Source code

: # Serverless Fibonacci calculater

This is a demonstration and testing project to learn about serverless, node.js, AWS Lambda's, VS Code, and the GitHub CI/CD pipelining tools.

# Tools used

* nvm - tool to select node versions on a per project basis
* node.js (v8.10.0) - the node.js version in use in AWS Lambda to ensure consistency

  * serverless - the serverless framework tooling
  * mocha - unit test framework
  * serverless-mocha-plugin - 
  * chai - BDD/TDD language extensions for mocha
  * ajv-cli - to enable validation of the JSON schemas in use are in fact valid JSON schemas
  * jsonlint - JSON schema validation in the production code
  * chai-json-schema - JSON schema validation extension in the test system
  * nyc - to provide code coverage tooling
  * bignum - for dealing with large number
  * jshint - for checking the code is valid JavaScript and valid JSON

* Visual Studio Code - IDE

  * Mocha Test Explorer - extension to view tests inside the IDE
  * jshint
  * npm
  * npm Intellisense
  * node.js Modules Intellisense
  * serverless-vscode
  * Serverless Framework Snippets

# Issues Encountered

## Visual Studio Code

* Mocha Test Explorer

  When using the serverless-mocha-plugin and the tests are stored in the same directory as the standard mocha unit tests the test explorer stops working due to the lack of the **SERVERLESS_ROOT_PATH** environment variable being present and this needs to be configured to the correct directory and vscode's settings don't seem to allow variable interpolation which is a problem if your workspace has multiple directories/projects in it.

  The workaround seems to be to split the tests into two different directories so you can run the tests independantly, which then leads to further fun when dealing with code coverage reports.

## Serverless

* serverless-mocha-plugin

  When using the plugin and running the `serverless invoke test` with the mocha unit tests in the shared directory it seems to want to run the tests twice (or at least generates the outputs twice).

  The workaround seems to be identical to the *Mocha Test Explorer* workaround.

== WORK REQUEST ==
The lines holding the string "plugin" are what is needed from the material above.

== ANSWER BOX ==
  * serverless-mocha-plugin - 
  When using the serverless-mocha-plugin and the tests are stored in the same directory as the standard mocha unit tests the test explorer stops working due to the lack of the **SERVERLESS_ROOT_PATH** environment variable being present and this needs to be configured to the correct directory and vscode's settings don't seem to allow variable interpolation which is a problem if your workspace has multiple directories/projects in it.
* serverless-mocha-plugin
  When using the plugin and running the `serverless invoke test` with the mocha unit tests in the shared directory it seems to want to run the tests twice (or at least generates the outputs twice).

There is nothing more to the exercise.